3 Replies Latest reply on Jan 22, 2013 9:56 AM by carlodelmundo

    Outsmarting the OpenCL Compiler on AMD GPUs

    carlodelmundo

      Hi,

       

      I am developing an application on OpenCL on an AMD 6970 using AMDAPPSDK v2.7. 

       

      I need to be able to control the occupancy of workgroups without introducing overhead.  For example, if I declare the following:

       

      __private float occupancy_correction[20];

       

      I want the OpenCL compiler to leave it alone and allocate the necessary registers when the kernel is launched.  I've noticed, however, that since it is dead-code, the compiler will optimize it out.

       

      Is it possible to trick the compiler into unoptimizing the code and using more registers than necessary?

       

      Thanks,

        • Re: Outsmarting the OpenCL Compiler on AMD GPUs
          himanshu.gautam

          You could make the private array as volatile.

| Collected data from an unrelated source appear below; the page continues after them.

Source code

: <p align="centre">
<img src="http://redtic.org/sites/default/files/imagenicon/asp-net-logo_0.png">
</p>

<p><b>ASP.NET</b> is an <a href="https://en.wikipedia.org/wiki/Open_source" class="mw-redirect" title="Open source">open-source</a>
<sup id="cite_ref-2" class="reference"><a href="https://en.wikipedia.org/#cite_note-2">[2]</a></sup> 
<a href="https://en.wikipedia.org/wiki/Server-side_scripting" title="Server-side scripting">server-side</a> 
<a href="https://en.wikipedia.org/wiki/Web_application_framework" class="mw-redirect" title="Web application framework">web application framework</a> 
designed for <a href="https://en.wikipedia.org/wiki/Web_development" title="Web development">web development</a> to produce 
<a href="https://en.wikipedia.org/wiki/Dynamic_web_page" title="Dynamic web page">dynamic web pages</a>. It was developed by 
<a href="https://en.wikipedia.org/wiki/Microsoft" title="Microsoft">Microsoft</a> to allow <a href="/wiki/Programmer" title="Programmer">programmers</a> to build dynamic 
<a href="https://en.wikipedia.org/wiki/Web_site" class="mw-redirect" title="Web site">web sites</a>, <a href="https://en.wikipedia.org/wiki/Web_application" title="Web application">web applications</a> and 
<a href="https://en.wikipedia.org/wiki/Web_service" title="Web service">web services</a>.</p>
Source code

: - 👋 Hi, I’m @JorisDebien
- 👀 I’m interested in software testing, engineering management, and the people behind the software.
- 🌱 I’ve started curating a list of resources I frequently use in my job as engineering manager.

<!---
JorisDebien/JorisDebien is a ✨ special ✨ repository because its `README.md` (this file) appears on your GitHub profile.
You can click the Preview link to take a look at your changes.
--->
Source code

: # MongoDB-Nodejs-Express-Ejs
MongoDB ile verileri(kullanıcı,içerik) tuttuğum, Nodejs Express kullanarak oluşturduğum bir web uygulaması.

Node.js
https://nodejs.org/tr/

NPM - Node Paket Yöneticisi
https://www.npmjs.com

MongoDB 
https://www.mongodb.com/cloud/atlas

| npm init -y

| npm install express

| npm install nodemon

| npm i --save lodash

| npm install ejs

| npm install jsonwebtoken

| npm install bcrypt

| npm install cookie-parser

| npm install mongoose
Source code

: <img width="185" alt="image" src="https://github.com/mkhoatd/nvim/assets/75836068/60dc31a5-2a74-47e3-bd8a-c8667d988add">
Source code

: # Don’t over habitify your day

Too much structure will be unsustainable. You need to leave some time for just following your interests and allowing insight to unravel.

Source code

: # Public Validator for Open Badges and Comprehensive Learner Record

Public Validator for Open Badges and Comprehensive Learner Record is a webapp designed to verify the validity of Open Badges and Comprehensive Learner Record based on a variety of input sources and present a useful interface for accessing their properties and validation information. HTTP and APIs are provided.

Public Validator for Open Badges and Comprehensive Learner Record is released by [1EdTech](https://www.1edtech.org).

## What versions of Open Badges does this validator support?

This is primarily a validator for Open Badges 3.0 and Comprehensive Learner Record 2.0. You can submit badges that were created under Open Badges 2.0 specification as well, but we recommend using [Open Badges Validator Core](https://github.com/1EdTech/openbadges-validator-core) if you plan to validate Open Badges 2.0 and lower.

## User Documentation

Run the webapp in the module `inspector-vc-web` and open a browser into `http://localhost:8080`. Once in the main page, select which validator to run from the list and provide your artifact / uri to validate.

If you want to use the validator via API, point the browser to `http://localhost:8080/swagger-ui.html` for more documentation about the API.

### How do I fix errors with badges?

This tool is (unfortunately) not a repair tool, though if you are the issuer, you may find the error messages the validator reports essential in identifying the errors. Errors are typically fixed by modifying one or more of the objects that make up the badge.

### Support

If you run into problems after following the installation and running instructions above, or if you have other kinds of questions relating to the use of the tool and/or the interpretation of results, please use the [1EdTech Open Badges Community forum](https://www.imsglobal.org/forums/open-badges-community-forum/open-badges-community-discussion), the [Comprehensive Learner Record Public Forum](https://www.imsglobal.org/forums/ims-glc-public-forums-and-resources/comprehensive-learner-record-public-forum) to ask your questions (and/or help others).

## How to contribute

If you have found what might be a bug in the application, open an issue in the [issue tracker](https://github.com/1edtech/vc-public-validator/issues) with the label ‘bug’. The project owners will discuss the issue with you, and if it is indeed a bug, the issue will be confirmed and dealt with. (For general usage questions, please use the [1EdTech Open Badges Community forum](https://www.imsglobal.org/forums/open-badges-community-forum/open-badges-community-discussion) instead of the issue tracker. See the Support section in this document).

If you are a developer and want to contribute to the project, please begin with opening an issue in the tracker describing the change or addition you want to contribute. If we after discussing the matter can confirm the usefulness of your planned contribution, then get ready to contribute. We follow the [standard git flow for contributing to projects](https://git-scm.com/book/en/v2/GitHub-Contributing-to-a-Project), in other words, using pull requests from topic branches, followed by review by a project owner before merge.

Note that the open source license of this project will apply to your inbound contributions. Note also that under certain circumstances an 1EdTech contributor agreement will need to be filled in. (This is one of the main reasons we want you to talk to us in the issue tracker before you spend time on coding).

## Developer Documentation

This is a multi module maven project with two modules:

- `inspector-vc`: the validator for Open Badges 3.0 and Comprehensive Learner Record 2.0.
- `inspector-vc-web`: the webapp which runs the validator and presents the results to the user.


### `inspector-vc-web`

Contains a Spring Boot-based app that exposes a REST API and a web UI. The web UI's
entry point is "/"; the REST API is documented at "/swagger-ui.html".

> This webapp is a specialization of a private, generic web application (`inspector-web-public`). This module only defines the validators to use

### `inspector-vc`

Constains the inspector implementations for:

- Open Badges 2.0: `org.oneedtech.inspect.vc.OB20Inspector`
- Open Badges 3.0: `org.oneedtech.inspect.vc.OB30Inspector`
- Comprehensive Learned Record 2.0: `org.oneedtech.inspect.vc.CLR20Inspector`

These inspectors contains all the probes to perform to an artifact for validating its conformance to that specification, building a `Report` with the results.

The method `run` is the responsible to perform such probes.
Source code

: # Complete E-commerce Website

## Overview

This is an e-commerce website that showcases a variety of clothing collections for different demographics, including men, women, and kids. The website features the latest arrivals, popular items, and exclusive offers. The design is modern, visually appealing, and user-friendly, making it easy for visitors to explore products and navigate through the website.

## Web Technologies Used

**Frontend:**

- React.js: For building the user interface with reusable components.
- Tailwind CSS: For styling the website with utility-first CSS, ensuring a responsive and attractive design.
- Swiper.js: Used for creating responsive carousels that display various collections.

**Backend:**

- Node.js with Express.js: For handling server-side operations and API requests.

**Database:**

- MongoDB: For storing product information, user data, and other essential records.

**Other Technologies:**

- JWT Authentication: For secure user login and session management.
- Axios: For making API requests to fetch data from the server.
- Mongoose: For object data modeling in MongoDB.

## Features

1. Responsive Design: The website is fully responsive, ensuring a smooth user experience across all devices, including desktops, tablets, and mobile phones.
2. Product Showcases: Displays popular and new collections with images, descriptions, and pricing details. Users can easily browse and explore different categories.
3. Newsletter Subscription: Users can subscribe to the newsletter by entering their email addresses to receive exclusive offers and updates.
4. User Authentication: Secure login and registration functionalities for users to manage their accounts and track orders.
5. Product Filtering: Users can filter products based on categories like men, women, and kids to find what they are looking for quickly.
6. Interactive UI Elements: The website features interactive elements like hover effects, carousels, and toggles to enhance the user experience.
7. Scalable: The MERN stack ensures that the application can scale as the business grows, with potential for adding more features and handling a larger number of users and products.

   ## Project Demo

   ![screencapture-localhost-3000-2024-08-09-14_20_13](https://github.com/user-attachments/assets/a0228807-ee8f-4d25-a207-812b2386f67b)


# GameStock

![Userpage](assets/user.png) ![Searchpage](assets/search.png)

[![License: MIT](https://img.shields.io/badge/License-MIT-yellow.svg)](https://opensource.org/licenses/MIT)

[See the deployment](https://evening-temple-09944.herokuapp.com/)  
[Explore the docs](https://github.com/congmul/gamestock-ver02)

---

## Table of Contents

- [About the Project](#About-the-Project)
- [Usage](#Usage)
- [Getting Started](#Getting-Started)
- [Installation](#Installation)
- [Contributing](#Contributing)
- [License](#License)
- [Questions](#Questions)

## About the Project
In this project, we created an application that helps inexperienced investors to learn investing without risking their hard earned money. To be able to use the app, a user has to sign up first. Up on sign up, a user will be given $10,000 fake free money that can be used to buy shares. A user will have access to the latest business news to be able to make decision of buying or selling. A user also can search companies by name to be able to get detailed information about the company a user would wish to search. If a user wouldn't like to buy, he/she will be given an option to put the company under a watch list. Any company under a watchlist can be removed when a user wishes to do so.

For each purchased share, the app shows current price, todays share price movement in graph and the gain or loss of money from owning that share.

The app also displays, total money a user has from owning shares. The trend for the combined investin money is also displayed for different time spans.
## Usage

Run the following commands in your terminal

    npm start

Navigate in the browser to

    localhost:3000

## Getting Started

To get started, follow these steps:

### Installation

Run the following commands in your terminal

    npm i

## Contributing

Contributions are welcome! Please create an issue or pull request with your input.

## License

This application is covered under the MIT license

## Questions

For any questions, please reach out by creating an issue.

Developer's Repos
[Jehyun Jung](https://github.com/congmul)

Compiler will not touch it

           

          But this is not an elegant way to control occupancy. Performance might not be portable across devices.

          Using less private registers is always better, you get more occupancy.

           

          Any specific reasons for using dummy private registers?

          1 of 1 people found this helpful
            • Re: Outsmarting the OpenCL Compiler on AMD GPUs
              carlodelmundo

              Thanks Himanshu.

               

              The volatile keyword works when I make scalar values into arrays.  e.g.:

               

              float theta = ...

               

              to

               

              volatile float theta[64];

              theta[0] = ...

               

              In the example above, the compiler doesn't optimize out the unused registers which is the behavior I'm looking for. However, this only works for situations when data variables (such as theta) are referenced by the code. 

               

              Dead-code such as the example below:

               

              volatile __private float occupancy_correction[12];

               

              ... is still optimized out by the compiler.  Is there another way to achieve controlled occupancy execution? I'm profiling my kernel code in a set of distinct stages.  The conditions (such as occupancy) of each stage must match the conditions when the full kernel is profiled. 

               

              Thanks